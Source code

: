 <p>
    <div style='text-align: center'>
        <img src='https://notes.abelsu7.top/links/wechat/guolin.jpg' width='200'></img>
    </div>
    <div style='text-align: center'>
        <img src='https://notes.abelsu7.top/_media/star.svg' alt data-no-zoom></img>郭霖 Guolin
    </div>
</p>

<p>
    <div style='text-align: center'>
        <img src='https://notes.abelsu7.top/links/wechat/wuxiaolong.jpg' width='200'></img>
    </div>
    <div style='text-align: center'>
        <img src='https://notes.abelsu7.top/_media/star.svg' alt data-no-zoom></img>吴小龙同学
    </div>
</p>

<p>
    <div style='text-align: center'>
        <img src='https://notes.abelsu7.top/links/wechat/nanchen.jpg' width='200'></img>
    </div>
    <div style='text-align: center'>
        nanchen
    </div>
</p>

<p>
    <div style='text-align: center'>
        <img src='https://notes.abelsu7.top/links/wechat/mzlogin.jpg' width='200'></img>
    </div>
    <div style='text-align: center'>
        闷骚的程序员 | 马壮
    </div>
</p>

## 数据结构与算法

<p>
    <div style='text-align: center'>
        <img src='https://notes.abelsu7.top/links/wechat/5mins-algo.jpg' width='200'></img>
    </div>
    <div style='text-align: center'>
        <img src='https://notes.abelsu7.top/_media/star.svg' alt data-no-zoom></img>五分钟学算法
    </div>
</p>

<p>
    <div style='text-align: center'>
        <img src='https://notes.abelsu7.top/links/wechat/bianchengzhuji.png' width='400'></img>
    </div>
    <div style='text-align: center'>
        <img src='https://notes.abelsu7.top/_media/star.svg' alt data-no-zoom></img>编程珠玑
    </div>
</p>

^^^^^^^^^^^^^^^^

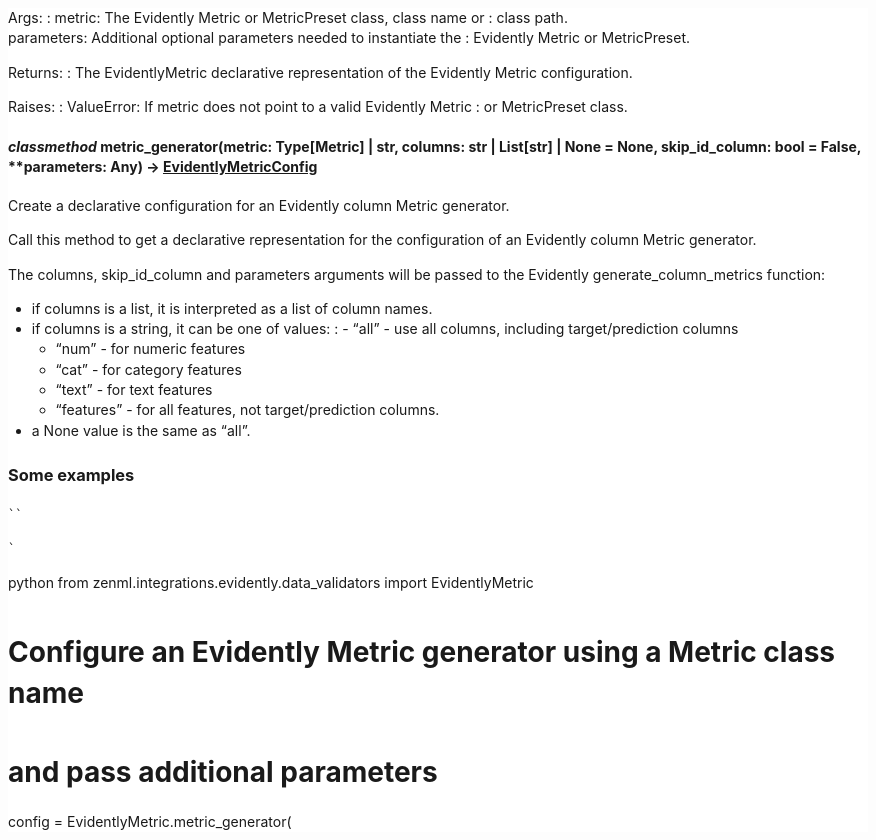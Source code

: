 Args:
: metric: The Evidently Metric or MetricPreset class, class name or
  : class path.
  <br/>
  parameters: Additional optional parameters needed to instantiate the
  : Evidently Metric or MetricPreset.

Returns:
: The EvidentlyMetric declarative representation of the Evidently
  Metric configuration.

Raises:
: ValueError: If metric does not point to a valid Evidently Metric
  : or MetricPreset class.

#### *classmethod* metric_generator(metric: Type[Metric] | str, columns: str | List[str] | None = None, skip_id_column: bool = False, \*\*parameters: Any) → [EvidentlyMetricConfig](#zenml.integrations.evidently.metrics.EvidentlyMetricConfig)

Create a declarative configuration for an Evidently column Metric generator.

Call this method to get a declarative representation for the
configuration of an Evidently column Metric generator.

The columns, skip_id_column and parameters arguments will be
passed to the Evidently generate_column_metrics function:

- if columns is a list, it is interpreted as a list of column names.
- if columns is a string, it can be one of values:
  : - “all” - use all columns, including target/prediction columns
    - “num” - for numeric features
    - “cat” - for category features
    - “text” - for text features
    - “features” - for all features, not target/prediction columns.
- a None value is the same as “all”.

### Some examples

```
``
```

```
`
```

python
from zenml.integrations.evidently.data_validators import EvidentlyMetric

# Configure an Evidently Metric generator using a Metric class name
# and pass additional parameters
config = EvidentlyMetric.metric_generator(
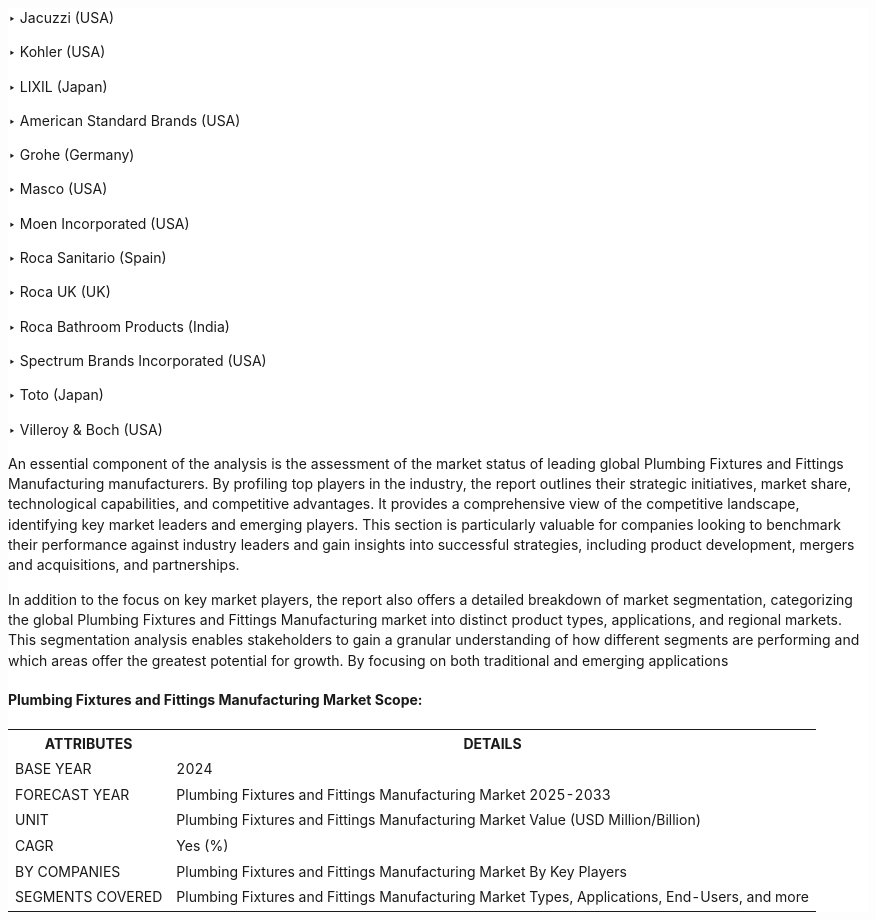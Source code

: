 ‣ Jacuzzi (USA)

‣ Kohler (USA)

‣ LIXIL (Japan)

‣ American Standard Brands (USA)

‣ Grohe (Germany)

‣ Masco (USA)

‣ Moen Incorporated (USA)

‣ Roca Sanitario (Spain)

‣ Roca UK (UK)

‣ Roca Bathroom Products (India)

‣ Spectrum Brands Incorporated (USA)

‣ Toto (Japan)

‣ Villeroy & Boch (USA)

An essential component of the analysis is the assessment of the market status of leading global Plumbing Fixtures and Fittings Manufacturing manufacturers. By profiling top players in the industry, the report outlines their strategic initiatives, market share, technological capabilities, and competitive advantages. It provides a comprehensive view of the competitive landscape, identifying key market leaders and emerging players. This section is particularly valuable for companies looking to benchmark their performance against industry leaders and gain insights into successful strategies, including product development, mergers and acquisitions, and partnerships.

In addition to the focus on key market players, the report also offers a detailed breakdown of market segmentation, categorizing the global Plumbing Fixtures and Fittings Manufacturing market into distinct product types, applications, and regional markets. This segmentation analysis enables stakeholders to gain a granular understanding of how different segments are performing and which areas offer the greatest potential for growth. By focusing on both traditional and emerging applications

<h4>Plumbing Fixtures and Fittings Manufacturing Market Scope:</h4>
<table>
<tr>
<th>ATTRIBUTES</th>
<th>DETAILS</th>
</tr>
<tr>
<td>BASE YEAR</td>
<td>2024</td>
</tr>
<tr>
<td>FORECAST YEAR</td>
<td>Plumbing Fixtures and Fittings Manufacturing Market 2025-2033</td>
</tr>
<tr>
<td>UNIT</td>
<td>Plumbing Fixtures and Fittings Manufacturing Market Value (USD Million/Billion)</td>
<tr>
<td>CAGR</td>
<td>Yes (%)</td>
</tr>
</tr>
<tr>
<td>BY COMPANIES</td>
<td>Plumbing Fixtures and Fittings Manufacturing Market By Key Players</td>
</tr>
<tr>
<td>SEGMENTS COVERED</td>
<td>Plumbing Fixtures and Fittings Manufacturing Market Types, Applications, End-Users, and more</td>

^^^^^^^^^^^^^^^^

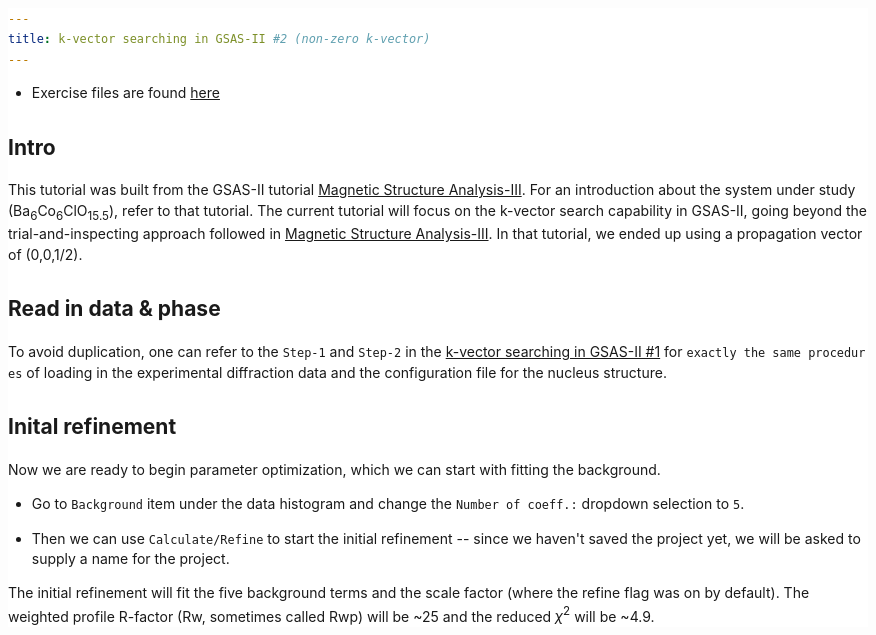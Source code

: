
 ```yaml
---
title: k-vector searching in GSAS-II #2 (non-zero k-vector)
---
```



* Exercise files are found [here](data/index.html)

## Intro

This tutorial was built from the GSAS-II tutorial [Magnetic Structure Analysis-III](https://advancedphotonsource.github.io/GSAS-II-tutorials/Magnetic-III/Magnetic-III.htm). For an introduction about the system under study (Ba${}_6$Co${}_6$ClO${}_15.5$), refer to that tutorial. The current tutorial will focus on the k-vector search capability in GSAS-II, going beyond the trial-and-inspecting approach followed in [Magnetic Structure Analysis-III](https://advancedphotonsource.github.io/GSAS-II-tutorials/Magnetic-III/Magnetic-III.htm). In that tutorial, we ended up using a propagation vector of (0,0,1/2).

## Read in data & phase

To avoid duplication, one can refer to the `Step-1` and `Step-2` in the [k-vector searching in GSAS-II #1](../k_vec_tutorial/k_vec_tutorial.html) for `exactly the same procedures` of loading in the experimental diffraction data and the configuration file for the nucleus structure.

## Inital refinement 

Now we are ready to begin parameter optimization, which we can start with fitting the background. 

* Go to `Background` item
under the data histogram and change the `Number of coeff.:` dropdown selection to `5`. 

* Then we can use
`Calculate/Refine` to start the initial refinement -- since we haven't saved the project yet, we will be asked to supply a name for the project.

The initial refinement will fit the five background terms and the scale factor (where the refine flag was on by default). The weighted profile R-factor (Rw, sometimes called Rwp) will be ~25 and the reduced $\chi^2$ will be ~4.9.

^^^^^^^^^^^^^^^^

What to do:
Work out how many lines in the material contain the string "including", then write that number and nothing more.

Your response:
2